3.3 桂枝茯苓丸含药血清对卵巢颗粒细胞H19、miR-29b-3pmRNA表达的影响 如图3所示，与对照组比较，模型组卵巢颗粒细胞中H19 mRNA表达升高(P<0.01)，miR-29b-3pmRNA表达降低(P<0.01)；与模型组比较，桂枝茯苓丸含药血清组卵巢颗粒细胞中H19、miR-29b-3pmRNA表达发生逆转(P<0.01)。

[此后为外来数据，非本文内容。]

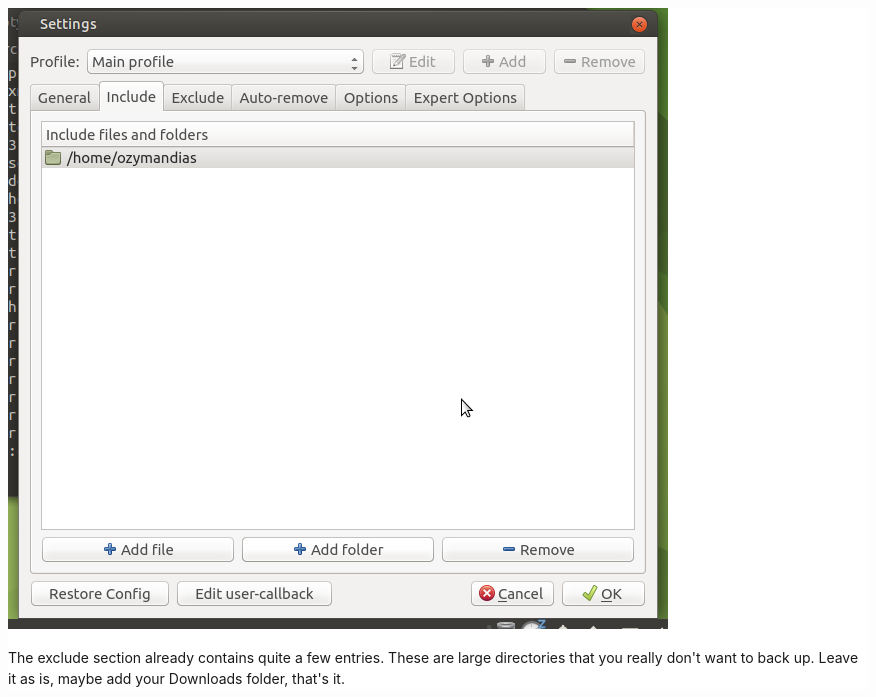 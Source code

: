 ![Back In Time includes](./screenshots/2_backintime_config.png)

The exclude section already contains quite a few entries. These are large directories that you really don't want to back up. Leave it as is, maybe add your Downloads folder, that's it.
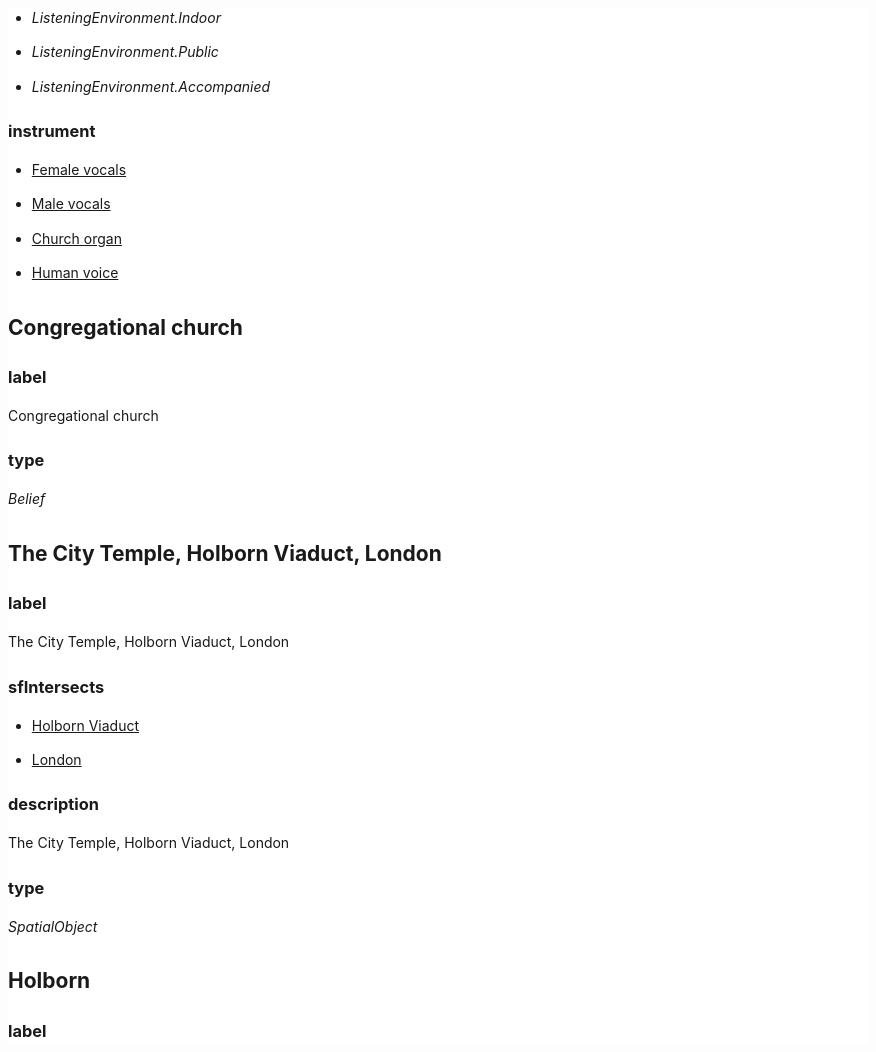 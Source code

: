  - *ListeningEnvironment.Indoor*

 - *ListeningEnvironment.Public*

 - *ListeningEnvironment.Accompanied*

### instrument

 - [Female vocals](#Female-vocals)

 - [Male vocals](#Male-vocals)

 - [Church organ](#Church-organ)

 - [Human voice](#Human-voice)

## Congregational church

### label


Congregational church

### type


*Belief*

## The City Temple, Holborn Viaduct, London

### label


The City Temple, Holborn Viaduct, London

### sfIntersects

 - [Holborn Viaduct](#Holborn-Viaduct)

 - [London](#London)

### description


The City Temple, Holborn Viaduct, London

### type


*SpatialObject*

## Holborn

### label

3.4H19与miR-29b-3p的靶向关系 如图4所示，与mimics-NC+LncRNAH19-WT比较，miR-29b-3pmimics+LncRNAH19-WT荧光素酶活性降低(P<0.01)；与miR-29b-3pmimics+LncRNAH19-WT比较，miR-29b-3pmimics+LncRNAH19-MT荧光素酶活性升高(P<0.01)，说明H19和miR-29b-3p有结合位点。

3.5 桂枝茯苓丸含药血清及调控H19/miR-29b-3p表达对PCOS小鼠卵巢颗粒细胞自噬率的影响 如图5所示，与模型组比较，桂枝茯苓丸含药血清组卵巢颗粒细胞自噬率降低(P<0.01)，提示桂枝茯苓丸含药血清可降低PCOS小鼠卵巢颗粒细胞自噬水平；过表达H19或抑制miR-29b-3p表达后，卵巢颗粒细胞自噬率仍升高(P<0.01)，提示过表达H19或抑制miR-29b-3p的表达均可减弱桂枝茯苓丸对PCOS小鼠颗粒细胞过度自噬的抑制作用。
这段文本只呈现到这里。